> **What is being asked**
Beginning with the first line, please return the entries exactly through the line that contains "small military encounters.</strong></sup></p>", and leave out all later lines.

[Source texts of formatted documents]
::::::
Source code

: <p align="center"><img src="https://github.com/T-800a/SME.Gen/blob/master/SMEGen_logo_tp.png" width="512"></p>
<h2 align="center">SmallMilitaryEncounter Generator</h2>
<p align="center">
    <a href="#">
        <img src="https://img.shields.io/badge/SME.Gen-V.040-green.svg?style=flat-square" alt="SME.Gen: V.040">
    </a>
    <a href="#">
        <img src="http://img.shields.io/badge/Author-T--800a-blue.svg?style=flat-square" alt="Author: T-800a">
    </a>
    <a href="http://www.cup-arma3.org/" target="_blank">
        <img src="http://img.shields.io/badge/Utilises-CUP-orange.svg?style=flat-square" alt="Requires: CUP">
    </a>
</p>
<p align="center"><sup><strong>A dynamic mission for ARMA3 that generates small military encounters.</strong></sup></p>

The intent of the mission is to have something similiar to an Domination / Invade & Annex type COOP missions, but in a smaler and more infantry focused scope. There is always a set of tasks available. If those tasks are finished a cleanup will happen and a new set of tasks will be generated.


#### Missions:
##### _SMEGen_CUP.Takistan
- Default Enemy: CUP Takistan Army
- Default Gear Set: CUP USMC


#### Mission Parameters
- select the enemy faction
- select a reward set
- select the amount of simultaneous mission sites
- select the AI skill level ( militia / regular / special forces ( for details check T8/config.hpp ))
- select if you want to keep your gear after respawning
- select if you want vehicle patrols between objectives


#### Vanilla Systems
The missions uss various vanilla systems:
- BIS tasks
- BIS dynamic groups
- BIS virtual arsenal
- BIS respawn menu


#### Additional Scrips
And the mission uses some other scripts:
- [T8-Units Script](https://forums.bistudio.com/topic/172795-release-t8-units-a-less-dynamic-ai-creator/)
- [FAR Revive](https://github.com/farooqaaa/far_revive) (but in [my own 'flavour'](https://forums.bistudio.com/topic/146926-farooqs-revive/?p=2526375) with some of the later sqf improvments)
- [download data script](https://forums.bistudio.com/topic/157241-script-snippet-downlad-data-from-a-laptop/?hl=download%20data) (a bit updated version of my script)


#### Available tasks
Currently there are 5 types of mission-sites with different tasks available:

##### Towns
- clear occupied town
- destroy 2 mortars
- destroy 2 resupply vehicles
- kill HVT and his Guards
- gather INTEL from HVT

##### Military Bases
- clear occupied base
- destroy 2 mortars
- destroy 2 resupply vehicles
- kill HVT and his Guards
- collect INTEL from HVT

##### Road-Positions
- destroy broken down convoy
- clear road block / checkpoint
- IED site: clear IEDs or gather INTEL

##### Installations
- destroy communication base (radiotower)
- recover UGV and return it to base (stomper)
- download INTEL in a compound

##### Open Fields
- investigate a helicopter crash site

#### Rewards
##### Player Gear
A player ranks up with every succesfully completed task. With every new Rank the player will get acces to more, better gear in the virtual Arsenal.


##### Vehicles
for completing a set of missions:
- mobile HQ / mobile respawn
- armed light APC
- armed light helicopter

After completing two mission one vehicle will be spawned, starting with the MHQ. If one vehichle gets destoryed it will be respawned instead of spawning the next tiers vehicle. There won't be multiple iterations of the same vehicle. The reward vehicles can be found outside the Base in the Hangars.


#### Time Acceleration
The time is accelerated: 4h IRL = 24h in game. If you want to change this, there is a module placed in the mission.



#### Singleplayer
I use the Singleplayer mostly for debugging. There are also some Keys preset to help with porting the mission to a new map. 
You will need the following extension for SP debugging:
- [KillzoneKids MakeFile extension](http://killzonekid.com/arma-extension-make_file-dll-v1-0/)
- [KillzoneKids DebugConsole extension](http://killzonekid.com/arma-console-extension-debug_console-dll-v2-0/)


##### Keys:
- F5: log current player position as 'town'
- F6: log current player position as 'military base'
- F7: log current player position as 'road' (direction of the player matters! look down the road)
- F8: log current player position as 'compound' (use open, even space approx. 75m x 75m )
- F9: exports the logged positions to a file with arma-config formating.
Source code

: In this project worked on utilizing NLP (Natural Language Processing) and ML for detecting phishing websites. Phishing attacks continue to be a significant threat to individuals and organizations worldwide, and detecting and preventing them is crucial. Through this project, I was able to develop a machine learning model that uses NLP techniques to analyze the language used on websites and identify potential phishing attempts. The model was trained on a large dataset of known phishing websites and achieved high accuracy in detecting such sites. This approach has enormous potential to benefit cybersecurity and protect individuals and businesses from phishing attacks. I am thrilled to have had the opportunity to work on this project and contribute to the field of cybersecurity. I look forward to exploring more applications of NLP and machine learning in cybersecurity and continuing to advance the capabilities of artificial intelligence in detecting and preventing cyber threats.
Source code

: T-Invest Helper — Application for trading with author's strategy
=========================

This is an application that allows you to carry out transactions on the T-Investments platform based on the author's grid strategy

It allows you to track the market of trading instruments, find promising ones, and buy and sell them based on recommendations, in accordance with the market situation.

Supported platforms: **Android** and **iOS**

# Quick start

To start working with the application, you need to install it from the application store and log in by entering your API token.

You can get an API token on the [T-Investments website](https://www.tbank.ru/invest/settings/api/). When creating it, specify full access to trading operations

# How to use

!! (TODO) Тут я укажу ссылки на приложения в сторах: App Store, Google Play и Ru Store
::::::
> **Solution to this exercise**
Source code

: <p align="center"><img src="https://github.com/T-800a/SME.Gen/blob/master/SMEGen_logo_tp.png" width="512"></p>
<h2 align="center">SmallMilitaryEncounter Generator</h2>
<p align="center">
    <a href="#">
        <img src="https://img.shields.io/badge/SME.Gen-V.040-green.svg?style=flat-square" alt="SME.Gen: V.040">
    </a>
    <a href="#">
        <img src="http://img.shields.io/badge/Author-T--800a-blue.svg?style=flat-square" alt="Author: T-800a">
    </a>
    <a href="http://www.cup-arma3.org/" target="_blank">
        <img src="http://img.shields.io/badge/Utilises-CUP-orange.svg?style=flat-square" alt="Requires: CUP">
    </a>
</p>
<p align="center"><sup><strong>A dynamic mission for ARMA3 that generates small military encounters.</strong></sup></p>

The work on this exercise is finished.